## About

`regularbm` provides a robust, automated solution for backing up an Open WebUI instance running in Docker to an Amazon S3 bucket. It includes a Python script for performing the backup and an AWS CloudFormation template for deploying the necessary cloud infrastructure securely.

The script performs the following actions:

1.  Exports all chats for every user into individual JSON files.
2.  Exports the application configuration into a JSON file.
3.  Backs up the entire SQLite database file (`webui.db`).
4.  Packages all exported files into a single, compressed archive (`.tar.lz4`).
5.  Uploads the compressed archive to the designated Amazon S3 bucket.

## Features

-   **Comprehensive Backup**: Captures user data, chats, and system configuration.
-   **Efficient Archiving**: Uses LZ4 compression for fast packaging.
-   **Secure Cloud Storage**: Uploads backups to a private S3 bucket.
-   **Automated & Scheduled**: Designed to be run automatically on a schedule using `cron`.
-   **Secure by Default**: Leverages IAM Roles for AWS EC2 instances, eliminating the need for long-lived access keys on the server.
-   **Flexible**: Includes documented procedures for both AWS-native servers and external (on-premises or multi-cloud) servers.
-   **Configurable**: Easily set parameters like container name and S3 path via command-line arguments.

## Core Architecture

This solution supports two primary security patterns for granting server backup permissions:

1.  **Pattern A: AWS EC2 Instances (Recommended)**: An IAM Role is attached to the EC2 instance via an Instance Profile.
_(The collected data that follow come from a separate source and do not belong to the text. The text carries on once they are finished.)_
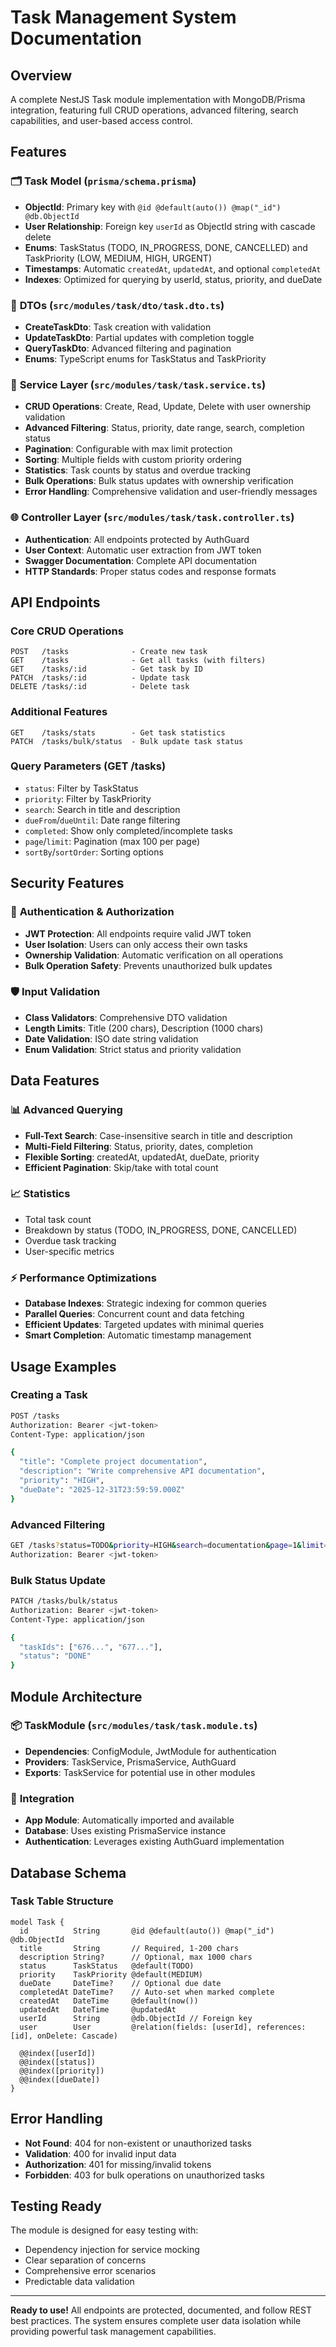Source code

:# Task Management System Documentation

## Overview

A complete NestJS Task module implementation with MongoDB/Prisma integration, featuring full CRUD operations, advanced filtering, search capabilities, and user-based access control.

## Features

### 🗂️ **Task Model** (`prisma/schema.prisma`)

- **ObjectId**: Primary key with `@id @default(auto()) @map("_id") @db.ObjectId`
- **User Relationship**: Foreign key `userId` as ObjectId string with cascade delete
- **Enums**: TaskStatus (TODO, IN_PROGRESS, DONE, CANCELLED) and TaskPriority (LOW, MEDIUM, HIGH, URGENT)
- **Timestamps**: Automatic `createdAt`, `updatedAt`, and optional `completedAt`
- **Indexes**: Optimized for querying by userId, status, priority, and dueDate

### 📝 **DTOs** (`src/modules/task/dto/task.dto.ts`)

- **CreateTaskDto**: Task creation with validation
- **UpdateTaskDto**: Partial updates with completion toggle
- **QueryTaskDto**: Advanced filtering and pagination
- **Enums**: TypeScript enums for TaskStatus and TaskPriority

### 🔧 **Service Layer** (`src/modules/task/task.service.ts`)

- **CRUD Operations**: Create, Read, Update, Delete with user ownership validation
- **Advanced Filtering**: Status, priority, date range, search, completion status
- **Pagination**: Configurable with max limit protection
- **Sorting**: Multiple fields with custom priority ordering
- **Statistics**: Task counts by status and overdue tracking
- **Bulk Operations**: Bulk status updates with ownership verification
- **Error Handling**: Comprehensive validation and user-friendly messages

### 🌐 **Controller Layer** (`src/modules/task/task.controller.ts`)

- **Authentication**: All endpoints protected by AuthGuard
- **User Context**: Automatic user extraction from JWT token
- **Swagger Documentation**: Complete API documentation
- **HTTP Standards**: Proper status codes and response formats

## API Endpoints

### Core CRUD Operations

```
POST   /tasks              - Create new task
GET    /tasks              - Get all tasks (with filters)
GET    /tasks/:id          - Get task by ID
PATCH  /tasks/:id          - Update task
DELETE /tasks/:id          - Delete task
```

### Additional Features

```
GET    /tasks/stats        - Get task statistics
PATCH  /tasks/bulk/status  - Bulk update task status
```

### Query Parameters (GET /tasks)

- `status`: Filter by TaskStatus
- `priority`: Filter by TaskPriority
- `search`: Search in title and description
- `dueFrom`/`dueUntil`: Date range filtering
- `completed`: Show only completed/incomplete tasks
- `page`/`limit`: Pagination (max 100 per page)
- `sortBy`/`sortOrder`: Sorting options

## Security Features

### 🔐 **Authentication & Authorization**

- **JWT Protection**: All endpoints require valid JWT token
- **User Isolation**: Users can only access their own tasks
- **Ownership Validation**: Automatic verification on all operations
- **Bulk Operation Safety**: Prevents unauthorized bulk updates

### 🛡️ **Input Validation**

- **Class Validators**: Comprehensive DTO validation
- **Length Limits**: Title (200 chars), Description (1000 chars)
- **Date Validation**: ISO date string validation
- **Enum Validation**: Strict status and priority validation

## Data Features

### 📊 **Advanced Querying**

- **Full-Text Search**: Case-insensitive search in title and description
- **Multi-Field Filtering**: Status, priority, dates, completion
- **Flexible Sorting**: createdAt, updatedAt, dueDate, priority
- **Efficient Pagination**: Skip/take with total count

### 📈 **Statistics**

- Total task count
- Breakdown by status (TODO, IN_PROGRESS, DONE, CANCELLED)
- Overdue task tracking
- User-specific metrics

### ⚡ **Performance Optimizations**

- **Database Indexes**: Strategic indexing for common queries
- **Parallel Queries**: Concurrent count and data fetching
- **Efficient Updates**: Targeted updates with minimal queries
- **Smart Completion**: Automatic timestamp management

## Usage Examples

### Creating a Task

```bash
POST /tasks
Authorization: Bearer <jwt-token>
Content-Type: application/json

{
  "title": "Complete project documentation",
  "description": "Write comprehensive API documentation",
  "priority": "HIGH",
  "dueDate": "2025-12-31T23:59:59.000Z"
}
```

### Advanced Filtering

```bash
GET /tasks?status=TODO&priority=HIGH&search=documentation&page=1&limit=10&sortBy=dueDate&sortOrder=asc
Authorization: Bearer <jwt-token>
```

### Bulk Status Update

```bash
PATCH /tasks/bulk/status
Authorization: Bearer <jwt-token>
Content-Type: application/json

{
  "taskIds": ["676...", "677..."],
  "status": "DONE"
}
```

## Module Architecture

### 📦 **TaskModule** (`src/modules/task/task.module.ts`)

- **Dependencies**: ConfigModule, JwtModule for authentication
- **Providers**: TaskService, PrismaService, AuthGuard
- **Exports**: TaskService for potential use in other modules

### 🔌 **Integration**

- **App Module**: Automatically imported and available
- **Database**: Uses existing PrismaService instance
- **Authentication**: Leverages existing AuthGuard implementation

## Database Schema

### Task Table Structure

```prisma
model Task {
  id          String       @id @default(auto()) @map("_id") @db.ObjectId
  title       String       // Required, 1-200 chars
  description String?      // Optional, max 1000 chars
  status      TaskStatus   @default(TODO)
  priority    TaskPriority @default(MEDIUM)
  dueDate     DateTime?    // Optional due date
  completedAt DateTime?    // Auto-set when marked complete
  createdAt   DateTime     @default(now())
  updatedAt   DateTime     @updatedAt
  userId      String       @db.ObjectId // Foreign key
  user        User         @relation(fields: [userId], references: [id], onDelete: Cascade)

  @@index([userId])
  @@index([status])
  @@index([priority])
  @@index([dueDate])
}
```

## Error Handling

- **Not Found**: 404 for non-existent or unauthorized tasks
- **Validation**: 400 for invalid input data
- **Authorization**: 401 for missing/invalid tokens
- **Forbidden**: 403 for bulk operations on unauthorized tasks

## Testing Ready

The module is designed for easy testing with:

- Dependency injection for service mocking
- Clear separation of concerns
- Comprehensive error scenarios
- Predictable data validation

---

**Ready to use!** All endpoints are protected, documented, and follow REST best practices. The system ensures complete user data isolation while providing powerful task management capabilities.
The server automatically receives short-lived, temporary credentials, which is the most secure method.
2.  **Pattern B: External/On-Premises Servers**: A dedicated IAM User with a narrowly scoped policy and long-lived static access keys is created. This pattern requires careful credential management.

## Setup and Deployment Guide

### Step 1: Prerequisites & Dependencies

#### System Dependencies (Debian/Ubuntu)

You need `python3`, `docker`, and development libraries installed on the host machine.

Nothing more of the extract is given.